Stored entries:

···

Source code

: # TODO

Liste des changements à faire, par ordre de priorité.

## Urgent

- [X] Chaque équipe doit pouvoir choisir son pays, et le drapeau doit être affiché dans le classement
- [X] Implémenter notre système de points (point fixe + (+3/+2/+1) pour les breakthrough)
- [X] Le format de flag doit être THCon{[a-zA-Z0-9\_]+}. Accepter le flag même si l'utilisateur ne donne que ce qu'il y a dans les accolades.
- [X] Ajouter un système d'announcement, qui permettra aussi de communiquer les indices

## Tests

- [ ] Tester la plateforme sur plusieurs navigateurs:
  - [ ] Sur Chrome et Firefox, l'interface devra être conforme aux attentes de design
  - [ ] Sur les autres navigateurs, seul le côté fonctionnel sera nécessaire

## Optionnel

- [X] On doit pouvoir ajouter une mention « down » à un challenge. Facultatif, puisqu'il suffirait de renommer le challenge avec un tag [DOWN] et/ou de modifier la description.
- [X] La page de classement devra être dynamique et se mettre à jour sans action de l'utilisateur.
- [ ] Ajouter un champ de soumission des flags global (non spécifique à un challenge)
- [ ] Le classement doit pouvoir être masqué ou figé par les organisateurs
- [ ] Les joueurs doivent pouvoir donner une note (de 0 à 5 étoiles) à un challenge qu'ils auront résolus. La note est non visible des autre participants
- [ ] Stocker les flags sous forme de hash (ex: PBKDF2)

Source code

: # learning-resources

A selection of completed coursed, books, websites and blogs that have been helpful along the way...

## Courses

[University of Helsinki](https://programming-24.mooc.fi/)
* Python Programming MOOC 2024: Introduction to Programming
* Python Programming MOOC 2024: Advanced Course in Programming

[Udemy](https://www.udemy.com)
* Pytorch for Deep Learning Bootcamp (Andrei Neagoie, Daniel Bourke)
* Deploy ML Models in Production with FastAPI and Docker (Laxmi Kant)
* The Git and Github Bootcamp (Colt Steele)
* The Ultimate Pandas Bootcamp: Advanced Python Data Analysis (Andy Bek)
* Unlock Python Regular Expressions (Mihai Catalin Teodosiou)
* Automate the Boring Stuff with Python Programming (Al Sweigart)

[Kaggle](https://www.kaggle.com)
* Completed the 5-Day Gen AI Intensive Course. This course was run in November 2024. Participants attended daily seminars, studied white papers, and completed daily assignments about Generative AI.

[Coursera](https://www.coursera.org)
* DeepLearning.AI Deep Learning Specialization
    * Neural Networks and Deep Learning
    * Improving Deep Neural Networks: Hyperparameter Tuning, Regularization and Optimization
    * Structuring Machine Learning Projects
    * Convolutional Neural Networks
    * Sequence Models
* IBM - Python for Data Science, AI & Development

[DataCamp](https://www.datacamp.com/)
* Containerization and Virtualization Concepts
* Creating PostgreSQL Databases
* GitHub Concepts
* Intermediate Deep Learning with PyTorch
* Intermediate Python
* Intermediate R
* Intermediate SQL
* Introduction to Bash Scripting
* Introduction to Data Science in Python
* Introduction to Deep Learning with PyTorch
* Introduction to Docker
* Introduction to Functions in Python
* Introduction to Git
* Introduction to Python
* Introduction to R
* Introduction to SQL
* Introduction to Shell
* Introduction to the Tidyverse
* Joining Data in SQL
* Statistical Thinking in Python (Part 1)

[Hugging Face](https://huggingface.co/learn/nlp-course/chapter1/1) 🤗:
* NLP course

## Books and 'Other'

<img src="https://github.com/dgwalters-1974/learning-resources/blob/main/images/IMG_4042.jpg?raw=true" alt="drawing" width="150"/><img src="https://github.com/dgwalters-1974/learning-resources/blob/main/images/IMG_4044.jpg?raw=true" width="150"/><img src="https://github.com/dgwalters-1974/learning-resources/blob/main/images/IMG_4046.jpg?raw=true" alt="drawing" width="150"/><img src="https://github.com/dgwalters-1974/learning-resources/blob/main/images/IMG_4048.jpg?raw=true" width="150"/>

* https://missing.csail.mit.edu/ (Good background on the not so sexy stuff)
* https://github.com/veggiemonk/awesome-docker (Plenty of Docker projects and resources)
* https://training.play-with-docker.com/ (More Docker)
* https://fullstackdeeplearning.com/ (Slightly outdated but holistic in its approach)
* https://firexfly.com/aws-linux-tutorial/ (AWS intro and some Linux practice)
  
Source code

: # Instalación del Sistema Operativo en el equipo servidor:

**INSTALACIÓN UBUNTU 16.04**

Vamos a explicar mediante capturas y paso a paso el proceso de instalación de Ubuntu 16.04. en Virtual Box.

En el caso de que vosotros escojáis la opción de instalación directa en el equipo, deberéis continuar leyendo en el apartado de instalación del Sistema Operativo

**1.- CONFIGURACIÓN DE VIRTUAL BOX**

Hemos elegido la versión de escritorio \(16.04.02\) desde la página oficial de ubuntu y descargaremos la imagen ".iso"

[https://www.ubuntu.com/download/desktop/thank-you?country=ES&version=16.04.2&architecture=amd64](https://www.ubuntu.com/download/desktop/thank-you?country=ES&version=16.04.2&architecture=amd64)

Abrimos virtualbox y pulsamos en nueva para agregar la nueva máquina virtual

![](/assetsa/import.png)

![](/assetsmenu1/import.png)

···

§ Exercise directions
A verbatim transcription is needed of the lines above, starting at the line with "Intermediate Deep Learning with PyTorch" and ending at the line with "## Books and 'Other'", both included, and of nothing else.

§ Written solution
* Intermediate Deep Learning with PyTorch
* Intermediate Python
* Intermediate R
* Intermediate SQL
* Introduction to Bash Scripting
* Introduction to Data Science in Python
* Introduction to Deep Learning with PyTorch
* Introduction to Docker
* Introduction to Functions in Python
* Introduction to Git
* Introduction to Python
* Introduction to R
* Introduction to SQL
* Introduction to Shell
* Introduction to the Tidyverse
* Joining Data in SQL
* Statistical Thinking in Python (Part 1)

[Hugging Face](https://huggingface.co/learn/nlp-course/chapter1/1) 🤗:
* NLP course

## Books and 'Other'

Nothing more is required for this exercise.